Travelling through the UK recently the blog was struck by how political many Anglican Churches had become. This reinforced impressions from another trip through The Netherlands last year where the blog was struck by the number of churches which featured displays highlighting their congregation’s work with refugees – most of them focussed on humanising pictures of said refugees.
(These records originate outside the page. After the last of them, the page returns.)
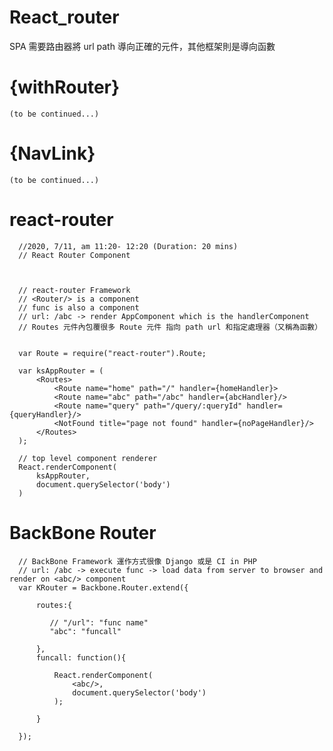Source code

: # React_router
SPA 需要路由器將 url path 導向正確的元件，其他框架則是導向函數

# {withRouter}

    (to be continued...)

# {NavLink}

    (to be continued...)

# react-router

      //2020, 7/11, am 11:20- 12:20 (Duration: 20 mins)
      // React Router Component



      // react-router Framework
      // <Router/> is a component
      // func is also a component
      // url: /abc -> render AppComponent which is the handlerComponent
      // Routes 元件內包覆很多 Route 元件 指向 path url 和指定處理器（又稱為函數）


      var Route = require("react-router").Route;

      var ksAppRouter = (
          <Routes>
              <Route name="home" path="/" handler={homeHandler}>
              <Route name="abc" path="/abc" handler={abcHandler}/>
              <Route name="query" path="/query/:queryId" handler={queryHandler}/>
              <NotFound title="page not found" handler={noPageHandler}/>
          </Routes>
      );

      // top level component renderer
      React.renderComponent(
          ksAppRouter,
          document.querySelector('body')
      )

# BackBone Router

      // BackBone Framework 運作方式很像 Django 或是 CI in PHP
      // url: /abc -> execute func -> load data from server to browser and render on <abc/> component
      var KRouter = Backbone.Router.extend({

          routes:{

             // "/url": "func name"
             "abc": "funcall"

          },
          funcall: function(){

              React.renderComponent(
                  <abc/>,
                  document.querySelector('body')
              );

          }

      });


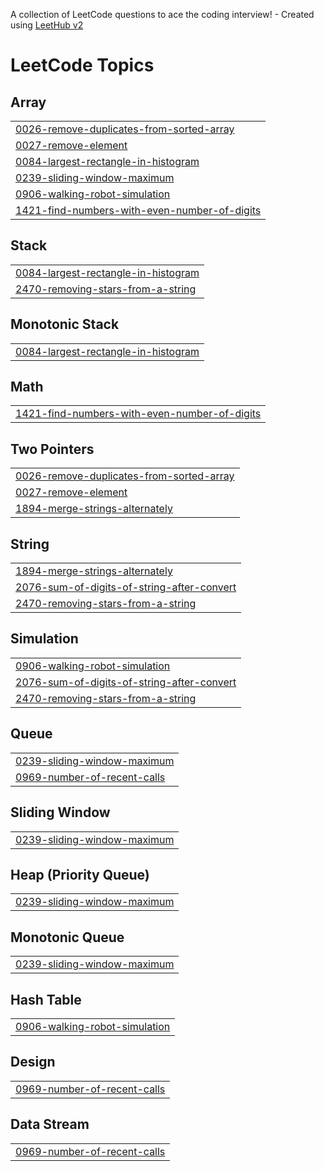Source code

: A collection of LeetCode questions to ace the coding interview! - Created using [LeetHub v2](https://github.com/arunbhardwaj/LeetHub-2.0)
<!---LeetCode Topics Start-->
# LeetCode Topics
## Array
|  |
| ------- |
| [0026-remove-duplicates-from-sorted-array](https://github.com/aryan6098/leetcode/tree/master/0026-remove-duplicates-from-sorted-array) |
| [0027-remove-element](https://github.com/aryan6098/leetcode/tree/master/0027-remove-element) |
| [0084-largest-rectangle-in-histogram](https://github.com/aryan6098/leetcode/tree/master/0084-largest-rectangle-in-histogram) |
| [0239-sliding-window-maximum](https://github.com/aryan6098/leetcode/tree/master/0239-sliding-window-maximum) |
| [0906-walking-robot-simulation](https://github.com/aryan6098/leetcode/tree/master/0906-walking-robot-simulation) |
| [1421-find-numbers-with-even-number-of-digits](https://github.com/aryan6098/leetcode/tree/master/1421-find-numbers-with-even-number-of-digits) |
## Stack
|  |
| ------- |
| [0084-largest-rectangle-in-histogram](https://github.com/aryan6098/leetcode/tree/master/0084-largest-rectangle-in-histogram) |
| [2470-removing-stars-from-a-string](https://github.com/aryan6098/leetcode/tree/master/2470-removing-stars-from-a-string) |
## Monotonic Stack
|  |
| ------- |
| [0084-largest-rectangle-in-histogram](https://github.com/aryan6098/leetcode/tree/master/0084-largest-rectangle-in-histogram) |
## Math
|  |
| ------- |
| [1421-find-numbers-with-even-number-of-digits](https://github.com/aryan6098/leetcode/tree/master/1421-find-numbers-with-even-number-of-digits) |
## Two Pointers
|  |
| ------- |
| [0026-remove-duplicates-from-sorted-array](https://github.com/aryan6098/leetcode/tree/master/0026-remove-duplicates-from-sorted-array) |
| [0027-remove-element](https://github.com/aryan6098/leetcode/tree/master/0027-remove-element) |
| [1894-merge-strings-alternately](https://github.com/aryan6098/leetcode/tree/master/1894-merge-strings-alternately) |
## String
|  |
| ------- |
| [1894-merge-strings-alternately](https://github.com/aryan6098/leetcode/tree/master/1894-merge-strings-alternately) |
| [2076-sum-of-digits-of-string-after-convert](https://github.com/aryan6098/leetcode/tree/master/2076-sum-of-digits-of-string-after-convert) |
| [2470-removing-stars-from-a-string](https://github.com/aryan6098/leetcode/tree/master/2470-removing-stars-from-a-string) |
## Simulation
|  |
| ------- |
| [0906-walking-robot-simulation](https://github.com/aryan6098/leetcode/tree/master/0906-walking-robot-simulation) |
| [2076-sum-of-digits-of-string-after-convert](https://github.com/aryan6098/leetcode/tree/master/2076-sum-of-digits-of-string-after-convert) |
| [2470-removing-stars-from-a-string](https://github.com/aryan6098/leetcode/tree/master/2470-removing-stars-from-a-string) |
## Queue
|  |
| ------- |
| [0239-sliding-window-maximum](https://github.com/aryan6098/leetcode/tree/master/0239-sliding-window-maximum) |
| [0969-number-of-recent-calls](https://github.com/aryan6098/leetcode/tree/master/0969-number-of-recent-calls) |
## Sliding Window
|  |
| ------- |
| [0239-sliding-window-maximum](https://github.com/aryan6098/leetcode/tree/master/0239-sliding-window-maximum) |
## Heap (Priority Queue)
|  |
| ------- |
| [0239-sliding-window-maximum](https://github.com/aryan6098/leetcode/tree/master/0239-sliding-window-maximum) |
## Monotonic Queue
|  |
| ------- |
| [0239-sliding-window-maximum](https://github.com/aryan6098/leetcode/tree/master/0239-sliding-window-maximum) |
## Hash Table
|  |
| ------- |
| [0906-walking-robot-simulation](https://github.com/aryan6098/leetcode/tree/master/0906-walking-robot-simulation) |
## Design
|  |
| ------- |
| [0969-number-of-recent-calls](https://github.com/aryan6098/leetcode/tree/master/0969-number-of-recent-calls) |
## Data Stream
|  |
| ------- |
| [0969-number-of-recent-calls](https://github.com/aryan6098/leetcode/tree/master/0969-number-of-recent-calls) |
<!---LeetCode Topics End-->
In the UK case a similar example was found in Bath Abbey. The Abbey is always surrounded by people dressed as characters from an Austen novel and is crowded with tourists – including a fair number of Australians who take the time to look at the Matthew Flinders’ memorial. It has many leaflets and brochures available for visitors. But one striking Abbey publication was Raising Voices: Holy Sights. The Abbey Rector, a priest and the music director visited Palestine and Israel in October 2015 with the purpose of extending the Abbey’s links such as those already fostered with abandoned children in India, caring for Bath homeless, translating scripture in Cameroon and supporting women’s training Zambia. The publication accompanied an exhibition with a series of graphic photographs and moving descriptions which can be found at

The stories in the publication range across the impact of checkpoints, settlements, the wall, refugees, home demolitions, the occupation, the aggressive waving of a pistol by an American born settler in response to a question, the plight of indigenous Christians and blokes praying at the Western Wall. Anticipating the usual criticisms the authors write: “We believe it is important to note that to criticise the actions of the Israeli government is not anti-Semitism. Many Jews oppose the oppression of the Palestinian. They are very courageous and also need the support of every person who longs for justice.” Significantly, among those who think differently on the Palestinian problem to the pistol waving settlers include just about every recent senior Shin Bet officer.
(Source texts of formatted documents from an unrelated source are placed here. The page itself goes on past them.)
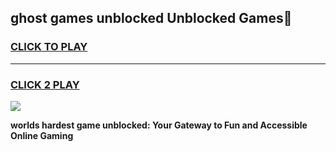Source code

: 
## ghost games unblocked Unblocked Games👋
<h3>
<a href="https://premium.freeplayer.one?title=ghost_games_unblocked&ref=16F">CLICK TO PLAY</a></h3>
<hr>

<h3>
<a href="https://premium.freeplayer.one?title=ghost_games_unblocked&ref=16F">CLICK 2 PLAY</a>
  
</h3>

<a href="https://premium.freeplayer.one?title=ghost_games_unblocked&ref=16F/"><img src="https://clearcache.store/games.png"></a>


**worlds hardest game unblocked: Your Gateway to Fun and Accessible Online Gaming**
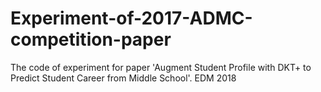 # Experiment-of-2017-ADMC-competition-paper
The code of experiment for paper 'Augment Student Profile with DKT+ to Predict Student Career from Middle School'. EDM 2018
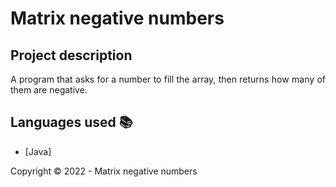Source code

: ﻿<h1>Matrix negative numbers</h1> 

## Project description

<p align="justify">
    A program that asks for a number to fill the array, then returns how many of them are negative.
</p>

## Languages used :books:

- [Java]

Copyright :copyright: 2022 - Matrix negative numbers
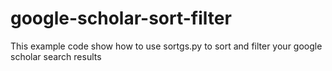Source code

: # google-scholar-sort-filter
This example code show how to use sortgs.py to sort and filter your google scholar search results
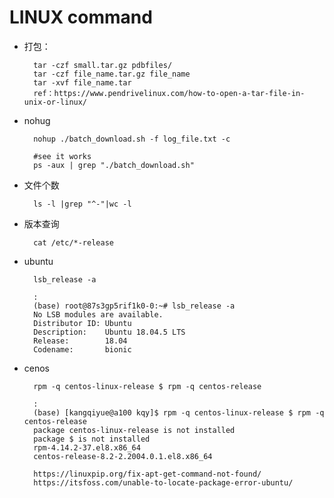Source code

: # LINUX command

* 打包：

        tar -czf small.tar.gz pdbfiles/
        tar -czf file_name.tar.gz file_name
        tar -xvf file_name.tar
        ref：https://www.pendrivelinux.com/how-to-open-a-tar-file-in-unix-or-linux/

* nohug

        nohup ./batch_download.sh -f log_file.txt -c
        
        #see it works
        ps -aux | grep "./batch_download.sh"   

* 文件个数

        ls -l |grep "^-"|wc -l


* 版本查询

        cat /etc/*-release

* ubuntu

        lsb_release -a
        
        :
        (base) root@87s3gp5rif1k0-0:~# lsb_release -a
        No LSB modules are available.
        Distributor ID: Ubuntu
        Description:    Ubuntu 18.04.5 LTS
        Release:        18.04
        Codename:       bionic

* cenos


        rpm -q centos-linux-release $ rpm -q centos-release

        :
        (base) [kangqiyue@a100 kqy]$ rpm -q centos-linux-release $ rpm -q centos-release
        package centos-linux-release is not installed
        package $ is not installed
        rpm-4.14.2-37.el8.x86_64
        centos-release-8.2-2.2004.0.1.el8.x86_64

        https://linuxpip.org/fix-apt-get-command-not-found/
        https://itsfoss.com/unable-to-locate-package-error-ubuntu/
In Australia the Murdoch media and various zealots would be busily attacking the Abbey officials for their comments consistent with the right wing’s ongoing hypocritical position on freedom of speech. Their position is basically that you can say anything they like – racist, sexist, incitement to violence – but you can’t say anything they disagree without them trying to hound you out of the country or hope that you suffer violence.
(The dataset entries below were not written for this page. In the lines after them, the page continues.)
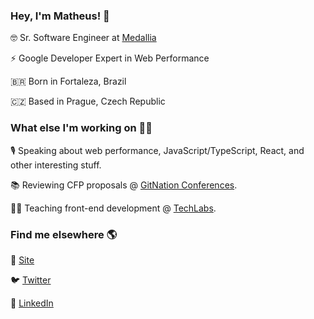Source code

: ### Hey, I'm Matheus! 👋

🤓 Sr. Software Engineer at [Medallia](https://www.medallia.com)

⚡ Google Developer Expert in Web Performance

🇧🇷 Born in Fortaleza, Brazil

🇨🇿 Based in Prague, Czech Republic

### What else I'm working on 👨‍💻

🎙️ Speaking about web performance, JavaScript/TypeScript, React, and other interesting stuff.

📚 Reviewing CFP proposals @ [GitNation Conferences](https://gitnation.org).

👨‍💻 Teaching front-end development @ [TechLabs](https://techlabs.org).

### Find me elsewhere 🌎

🚀 [Site](https://www.albuquerque.dev)

🐦 [Twitter](https://twitter.com/ythecombinator)

💼 [LinkedIn](https://www.linkedin.com/in/ythecombinator)
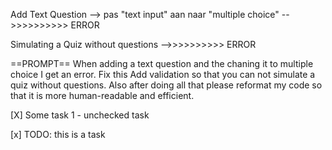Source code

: Add Text Question --> pas "text input" aan naar "multiple choice"   -->>>>>>>>>> ERROR

Simulating a Quiz without questions -->>>>>>>>>> ERROR

==PROMPT==
When adding a text question and the chaning it to multiple choice I get an error. Fix this
Add validation so that you can not simulate a quiz without questions. Also after doing all that please reformat my code so that it is more human-readable and efficient.

[X] Some task 1 - unchecked task

[x] TODO: this is a task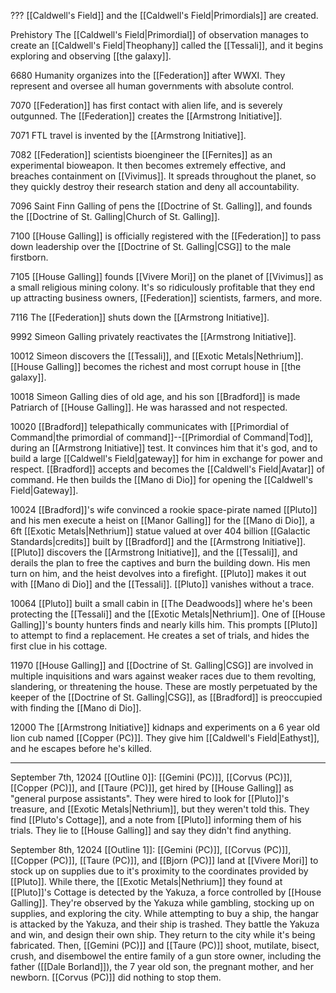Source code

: ???
	[[Caldwell's Field]] and the [[Caldwell's Field|Primordials]] are created. 

Prehistory
	The [[Caldwell's Field|Primordial]] of observation manages to create an [[Caldwell's Field|Theophany]] called the [[Tessali]], and it begins exploring and observing [[the galaxy]]. 

6680
	Humanity organizes into the [[Federation]] after WWXI. They represent and oversee all human governments with absolute control. 

7070
	[[Federation]] has first contact with alien life, and is severely outgunned. The [[Federation]] creates the [[Armstrong Initiative]]. 

7071 
	FTL travel is invented by the [[Armstrong Initiative]]. 

7082 
	[[Federation]] scientists bioengineer the [[Fernites]] as an experimental bioweapon. It then becomes extremely effective, and breaches containment on [[Vivimus]]. It spreads throughout the planet, so they quickly destroy their research station and deny all accountability. 

7096
	Saint Finn Galling of pens the [[Doctrine of St. Galling]], and founds the [[Doctrine of St. Galling|Church of St. Galling]]. 

7100
	[[House Galling]] is officially registered with the [[Federation]] to pass down leadership over the [[Doctrine of St. Galling|CSG]] to the male firstborn. 

7105 
	[[House Galling]] founds [[Vivere Mori]] on the planet of [[Vivimus]] as a small religious mining colony. It's so ridiculously profitable that they end up attracting business owners, [[Federation]] scientists, farmers, and more.

7116
	The [[Federation]] shuts down the [[Armstrong Initiative]]. 

9992 
	Simeon Galling privately reactivates the [[Armstrong Initiative]].

10012
	Simeon discovers the [[Tessali]], and [[Exotic Metals|Nethrium]]. [[House Galling]] becomes the richest and most corrupt house in [[the galaxy]].

10018 
	Simeon Galling dies of old age, and his son [[Bradford]] is made Patriarch of [[House Galling]]. He was harassed and not respected. 

10020
	[[Bradford]] telepathically communicates with [[Primordial of Command|the primordial of command]]--[[Primordial of Command|Tod]], during an [[Armstrong Initiative]] test. It convinces him that it's god, and to build a large [[Caldwell's Field|gateway]] for him in exchange for power and respect. [[Bradford]] accepts and becomes the [[Caldwell's Field|Avatar]] of command. He then builds the [[Mano di Dio]] for opening the [[Caldwell's Field|Gateway]].

10024 
	[[Bradford]]'s wife convinced a rookie space-pirate named [[Pluto]] and his men execute a heist on [[Manor Galling]] for the [[Mano di Dio]], a 6ft [[Exotic Metals|Nethrium]] statue valued at over 404 billion [[Galactic Standards|credits]] built by [[Bradford]] and the [[Armstrong Initiative]]. [[Pluto]] discovers the [[Armstrong Initiative]], and the [[Tessali]], and derails the plan to free the captives and burn the building down. His men turn on him, and the heist devolves into a firefight. [[Pluto]] makes it out with [[Mano di Dio]] and the [[Tessali]]. [[Pluto]] vanishes without a trace. 

10064
	[[Pluto]] built a small cabin in [[The Deadwoods]] where he's been protecting the [[Tessali]] and the [[Exotic Metals|Nethrium]]. One of [[House Galling]]'s bounty hunters finds and nearly kills him. This prompts [[Pluto]] to attempt to find a replacement. He creates a set of trials, and hides the first clue in his cottage. 

11970
	[[House Galling]] and [[Doctrine of St. Galling|CSG]] are involved in multiple inquisitions and wars against weaker races due to them revolting, slandering, or threatening the house. These are mostly perpetuated by the keeper of the [[Doctrine of St. Galling|CSG]], as [[Bradford]] is preoccupied with finding the [[Mano di Dio]]. 

12000 
	The [[Armstrong Initiative]] kidnaps and experiments on a 6 year old lion cub named [[Copper (PC)]]. They give him [[Caldwell's Field|Eathyst]], and he escapes before he's killed.



---
September 7th, 12024
	[[Outline 0]]: [[Gemini (PC)]], [[Corvus (PC)]], [[Copper (PC)]], and [[Taure (PC)]], get hired by [[House Galling]] as "general purpose assistants". They were hired to look for [[Pluto]]'s treasure, and [[Exotic Metals|Nethrium]], but they weren't told this. They find [[Pluto's Cottage]], and a note from [[Pluto]] informing them of his trials. They lie to [[House Galling]] and say they didn't find anything. 

September 8th, 12024
	[[Outline 1]]: [[Gemini (PC)]], [[Corvus (PC)]], [[Copper (PC)]], [[Taure (PC)]], and [[Bjorn (PC)]] land at [[Vivere Mori]] to stock up on supplies due to it's proximity to the coordinates provided by [[Pluto]]. While there, the [[Exotic Metals|Nethrium]] they found at [[Pluto]]'s Cottage is detected by the Yakuza, a force controlled by [[House Galling]]. They're observed by the Yakuza while gambling, stocking up on supplies, and exploring the city. While attempting to buy a ship, the hangar is attacked by the Yakuza, and their ship is trashed. They battle the Yakuza and win, and design their own ship. They return to the city while it's being fabricated. Then, [[Gemini (PC)]] and [[Taure (PC)]] shoot, mutilate, bisect, crush, and disembowel the entire family of a gun store owner, including the father ([[Dale Borland]]), the 7 year old son, the pregnant mother, and her newborn. [[Corvus (PC)]] did nothing to stop them.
In the UK the Murdoch media is sometimes different – well at least as far as The Times Literary Supplement (which is the only News publication the blog buys and reads) is concerned – as shown by its June 2 edition which contained a special feature on the 50th anniversary of the Israeli occupation. What is fascinating has been to open up subsequent issues to check just how many letters had been received disputing the gist of the articles. If it had been in Australia the mail would almost have been enough to meet the cost of Ahmed Fahour’s bonus and increase Telstra’s email revenue to material level. Yet so far – not a whisper!

The Anglican Church in the UK has also had a few other recent departures from the notion of the Tory party at prayer. The latest Archbishop of Canterbury, Justin Welby, has just published a book – Dethroning Mammon – which while hardly Marxist in outlook has some very progressive thoughts on the failures of neo-capitalism, inequality and environmental degradation. About the same time the immediate past Archbishop, Rowan Williams, has written a book – On Augustine – which among other things meditates on how Augustine illuminates the extent to which violence underlies human political views and how society’s lacking a deep commitment to charity need to seek enemies to foster their own power.

Incidentally, it is arguable that in many ways the Anglican Church has been more a branch of the civil and educational services than a religious organisation and, indeed, an institutional refutation of Karen Armstrong’s attempt to redefine Homo sapiens as Homo religosus. However, a more profound refutation can be found in the classics scholar, Tim Whitmarsh’s book Battling the Gods: Atheism in the Ancient World. It makes clear that long before the Enlightenment there were people – Diagorus of Melos, Democritus (of atoms fame), Epicurus and his followers and many others – who made serious contributions to atheist thought. Contributions wiped out, of course, by centuries of the typical Christian responses of violence, torture and/or suppression.

Fortunately the Murdoch media and other right wing commentators don’t have recourse to the same tools – even if their words sometimes suggest they wish they did.